Постояльцы, потягивавшие вино за простыми деревянными столами, неприязненно косились на вновь прибывших. Непонятно было даже, кто вызывал у них большую антипатию: чванливый аристократ, потребовавший на свой стол скатерть, чумазый степняк, соплеменники которого в недавнем прошлом пролили немало христианской крови, или трое выходцев из соседней Отчины, чей внешний вид и повадки сразу выдавали охотников за людьми, хозяев быстрых пистолетов.
Зяблик, очень чутко ориентировавшийся в подобных ситуациях, сразу распознал, что здесь нет по-настоящему опасных противников, и повел себя с вызывающей наглостью — хаял вино, и в самом деле прескверное, швырял обглоданные кости в очаг и лапал служанку, лицом больше похожую на мула, чем на женщину. В свое время Зяблику довелось немало повоевать с кастильцами (сначала против них, потом вместе с ними против степняков, а в третий раз совсем наоборот), и он был невысокого мнения об их боевых качествах, хотя личной храбрости каждого в отдельности не отрицал. Однако толпа недисциплинированных, слабо обученных, мнительных и склонных к грабежу забияк — это еще не армия. В этом смысле кастильцы уступали даже племенному ополчению арапов.

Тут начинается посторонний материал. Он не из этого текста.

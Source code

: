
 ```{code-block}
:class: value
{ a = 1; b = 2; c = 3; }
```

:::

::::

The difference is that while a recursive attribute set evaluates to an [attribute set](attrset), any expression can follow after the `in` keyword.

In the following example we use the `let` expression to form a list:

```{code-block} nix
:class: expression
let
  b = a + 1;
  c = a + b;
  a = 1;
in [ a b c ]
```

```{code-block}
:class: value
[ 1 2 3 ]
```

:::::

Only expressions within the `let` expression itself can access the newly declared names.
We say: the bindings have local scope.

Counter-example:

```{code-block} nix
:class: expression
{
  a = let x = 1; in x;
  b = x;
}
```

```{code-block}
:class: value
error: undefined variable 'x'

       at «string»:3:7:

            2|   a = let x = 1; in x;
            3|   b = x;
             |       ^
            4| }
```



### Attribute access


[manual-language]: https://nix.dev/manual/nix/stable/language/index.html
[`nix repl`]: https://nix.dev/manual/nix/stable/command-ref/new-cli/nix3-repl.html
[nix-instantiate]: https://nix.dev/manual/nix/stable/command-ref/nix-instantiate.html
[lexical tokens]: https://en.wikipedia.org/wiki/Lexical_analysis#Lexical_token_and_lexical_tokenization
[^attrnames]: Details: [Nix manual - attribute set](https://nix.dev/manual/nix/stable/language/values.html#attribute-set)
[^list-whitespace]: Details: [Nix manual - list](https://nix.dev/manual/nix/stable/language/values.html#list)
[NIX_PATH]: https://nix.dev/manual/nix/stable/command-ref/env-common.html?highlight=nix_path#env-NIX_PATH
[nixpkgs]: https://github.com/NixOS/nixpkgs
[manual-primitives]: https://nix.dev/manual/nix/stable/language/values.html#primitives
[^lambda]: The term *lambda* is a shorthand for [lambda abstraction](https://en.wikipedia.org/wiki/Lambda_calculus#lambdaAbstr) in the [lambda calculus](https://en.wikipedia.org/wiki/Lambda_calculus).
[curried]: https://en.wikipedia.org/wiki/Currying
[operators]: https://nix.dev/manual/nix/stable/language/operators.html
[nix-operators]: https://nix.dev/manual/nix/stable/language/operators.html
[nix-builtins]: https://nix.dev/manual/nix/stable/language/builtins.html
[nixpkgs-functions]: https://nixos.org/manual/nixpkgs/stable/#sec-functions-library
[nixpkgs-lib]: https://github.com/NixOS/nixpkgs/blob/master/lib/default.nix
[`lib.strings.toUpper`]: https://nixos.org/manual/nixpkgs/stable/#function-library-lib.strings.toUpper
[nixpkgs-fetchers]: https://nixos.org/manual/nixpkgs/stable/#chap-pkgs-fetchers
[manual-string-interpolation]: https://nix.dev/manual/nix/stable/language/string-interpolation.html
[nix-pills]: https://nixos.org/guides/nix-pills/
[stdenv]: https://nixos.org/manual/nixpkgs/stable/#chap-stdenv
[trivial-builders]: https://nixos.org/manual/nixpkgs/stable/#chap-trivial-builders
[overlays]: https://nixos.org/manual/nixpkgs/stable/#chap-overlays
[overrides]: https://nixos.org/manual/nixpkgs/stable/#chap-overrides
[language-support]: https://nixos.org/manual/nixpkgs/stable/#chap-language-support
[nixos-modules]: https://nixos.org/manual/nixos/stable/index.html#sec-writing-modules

Попытка Смыкова выяснить что-либо полезное у хозяина, а потом у прислуги ни к чему путному не привела, чего заранее и следовало ожидать. В этих краях длинный язык был несовместим с длинной жизнью.
Покидая постоялый двор, Чмыхало нарочно врезался в стаю кур, нежившихся в дорожной пыли. Поднявшийся при этом переполох можно было сравнить лишь с суматохой на местной толкучке во время облавы на чужеземных спекулянтов.
Дальнейший путь пролегал через суровую безлесную равнину, где из-под тощего слоя почвы тут и там пробивался на поверхность дикий камень. Скоро у драндулета кончилось топливо, и пришлось втридорога покупать дрова у хмурых крестьян, специально подкарауливавших при дороге механизированных гостей из Отчины.
На словах считалось, что народ Кастилии, подобно всем другим, живет без власти или, во всяком случае, в условиях ее постоянной ротации, однако на самом деле гранды и священники по-прежнему имели здесь огромное, пусть и неофициальное влияние.
Именно к одной такой особе, графу Руису де Браско, наша ватага в настоящий момент и направлялась. В любой другой ситуации много потерпевший от соседей граф как минимум приказал бы высечь незваных гостей, но сейчас их хранило письмо дона Эстебана.
Мрачный четырехбашенный замок, похожий чем-то и на крепость Бастилию, и на пожарную часть города Талашевска, нависал над дорогой, словно многоглавый змей, высматривающий свою добычу. Его мощный портал украшали изображения креста, когтистой орлиной лапы и мертвой головы. Каменное бесплодное плато вокруг и каменное неласковое небо над головой как нельзя лучше дополняли безрадостный колорит этой картины.
— Нет, тут нам фарт не светит, — заявил Зяблик, и как в воду глядел: скоро выяснилось, что граф отбыл на охоту и вернется неизвестно когда.
— Вот стервец! — буркнул Зяблик, не раз сражавшийся с графом как лицом к лицу, так и плечом к плечу. — Левой ноги по самую задницу нет, а он лисиц гоняет.
Пришлось отрядить гонцом дона Хаймеса, для которого на графской конюшне нашлась какая-то кляча.
Делегацию из Отчины в замок не пригласили и даже не оделили ломтем черствого хлеба. Удивляться здесь было нечему — стены фамильного гнезда графов де Браско все еще хранили следы гранатометного и пулеметного обстрелов, а в часовне, возведенной на месте гибели отца нынешнего сеньора, горела неугасимая лампада, призывавшая не только к божьей милости, но и к мирской мести.